• **Input records**
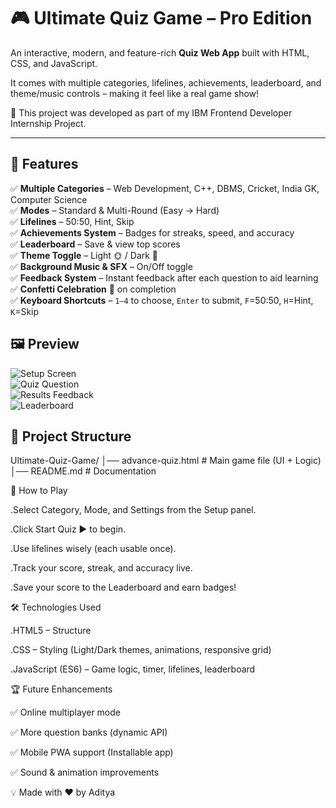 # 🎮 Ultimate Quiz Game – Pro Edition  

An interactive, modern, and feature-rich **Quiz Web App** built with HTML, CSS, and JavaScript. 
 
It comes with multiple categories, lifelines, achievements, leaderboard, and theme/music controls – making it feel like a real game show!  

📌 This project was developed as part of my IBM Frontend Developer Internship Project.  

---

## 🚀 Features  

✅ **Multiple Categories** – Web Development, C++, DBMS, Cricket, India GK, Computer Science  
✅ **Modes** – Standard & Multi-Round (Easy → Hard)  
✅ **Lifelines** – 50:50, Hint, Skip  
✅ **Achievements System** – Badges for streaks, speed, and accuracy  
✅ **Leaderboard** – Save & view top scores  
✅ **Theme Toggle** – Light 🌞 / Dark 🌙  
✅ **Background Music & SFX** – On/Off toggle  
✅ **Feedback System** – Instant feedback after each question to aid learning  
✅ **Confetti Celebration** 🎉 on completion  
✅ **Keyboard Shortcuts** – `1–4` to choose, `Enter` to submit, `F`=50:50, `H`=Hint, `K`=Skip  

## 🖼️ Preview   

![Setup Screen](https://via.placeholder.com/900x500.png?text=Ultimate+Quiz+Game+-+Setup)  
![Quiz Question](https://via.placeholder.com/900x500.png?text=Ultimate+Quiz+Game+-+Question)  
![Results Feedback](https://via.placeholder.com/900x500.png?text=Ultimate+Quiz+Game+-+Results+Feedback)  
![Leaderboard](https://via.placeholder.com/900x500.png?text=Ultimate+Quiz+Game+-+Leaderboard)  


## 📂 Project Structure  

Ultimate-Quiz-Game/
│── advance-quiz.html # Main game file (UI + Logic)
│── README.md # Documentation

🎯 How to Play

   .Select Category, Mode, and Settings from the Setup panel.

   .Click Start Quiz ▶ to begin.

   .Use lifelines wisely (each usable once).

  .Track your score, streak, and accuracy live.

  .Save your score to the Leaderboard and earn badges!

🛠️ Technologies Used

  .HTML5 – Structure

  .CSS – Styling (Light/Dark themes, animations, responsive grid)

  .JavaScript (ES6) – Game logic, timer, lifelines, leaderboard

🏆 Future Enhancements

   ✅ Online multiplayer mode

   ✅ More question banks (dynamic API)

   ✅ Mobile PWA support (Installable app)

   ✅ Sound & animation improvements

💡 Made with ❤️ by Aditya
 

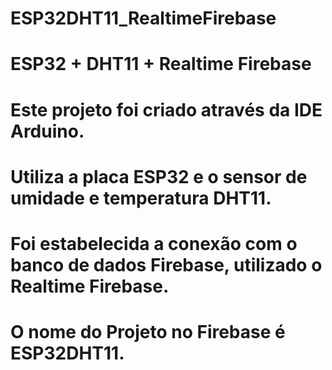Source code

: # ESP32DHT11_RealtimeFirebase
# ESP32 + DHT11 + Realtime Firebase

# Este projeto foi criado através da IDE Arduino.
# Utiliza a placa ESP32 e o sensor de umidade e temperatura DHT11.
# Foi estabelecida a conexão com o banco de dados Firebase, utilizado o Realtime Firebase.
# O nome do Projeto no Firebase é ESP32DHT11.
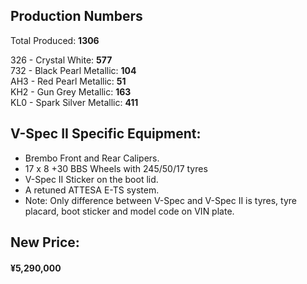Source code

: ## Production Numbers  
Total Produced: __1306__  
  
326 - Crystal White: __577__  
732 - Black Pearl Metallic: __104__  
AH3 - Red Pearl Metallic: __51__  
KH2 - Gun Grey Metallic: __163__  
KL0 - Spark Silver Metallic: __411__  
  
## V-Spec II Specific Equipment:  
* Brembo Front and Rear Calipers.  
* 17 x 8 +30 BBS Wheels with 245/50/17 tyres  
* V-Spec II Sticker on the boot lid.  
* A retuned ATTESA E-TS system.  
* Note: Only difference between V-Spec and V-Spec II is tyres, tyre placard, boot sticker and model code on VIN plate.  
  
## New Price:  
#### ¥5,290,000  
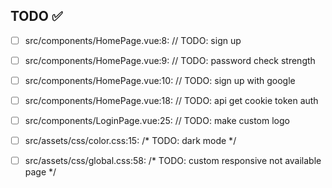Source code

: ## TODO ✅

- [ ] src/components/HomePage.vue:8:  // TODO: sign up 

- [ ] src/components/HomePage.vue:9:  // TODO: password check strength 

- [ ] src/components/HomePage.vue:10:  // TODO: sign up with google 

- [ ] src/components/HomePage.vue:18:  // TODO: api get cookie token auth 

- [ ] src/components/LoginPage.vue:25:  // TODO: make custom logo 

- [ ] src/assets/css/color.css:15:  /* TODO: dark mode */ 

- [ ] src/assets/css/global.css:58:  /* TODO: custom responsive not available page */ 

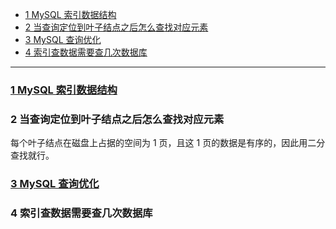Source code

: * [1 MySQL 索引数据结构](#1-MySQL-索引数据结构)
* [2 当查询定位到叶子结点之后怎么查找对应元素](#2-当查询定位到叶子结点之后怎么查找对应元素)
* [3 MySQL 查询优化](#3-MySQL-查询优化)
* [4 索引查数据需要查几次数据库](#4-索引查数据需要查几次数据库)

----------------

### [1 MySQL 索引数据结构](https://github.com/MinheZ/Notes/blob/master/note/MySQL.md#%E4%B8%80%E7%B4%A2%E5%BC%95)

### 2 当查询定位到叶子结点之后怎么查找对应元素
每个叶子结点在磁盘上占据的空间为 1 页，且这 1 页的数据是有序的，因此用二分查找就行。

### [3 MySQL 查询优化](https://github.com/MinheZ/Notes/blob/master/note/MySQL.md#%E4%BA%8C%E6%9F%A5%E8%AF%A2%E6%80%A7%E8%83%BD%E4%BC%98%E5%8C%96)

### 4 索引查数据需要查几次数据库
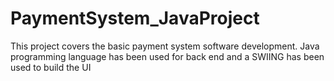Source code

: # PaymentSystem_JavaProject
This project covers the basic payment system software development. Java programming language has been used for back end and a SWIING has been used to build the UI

• **Assignment**
State how many lines of the data include the word "your", with nothing else.

• **Answer to the problem**
2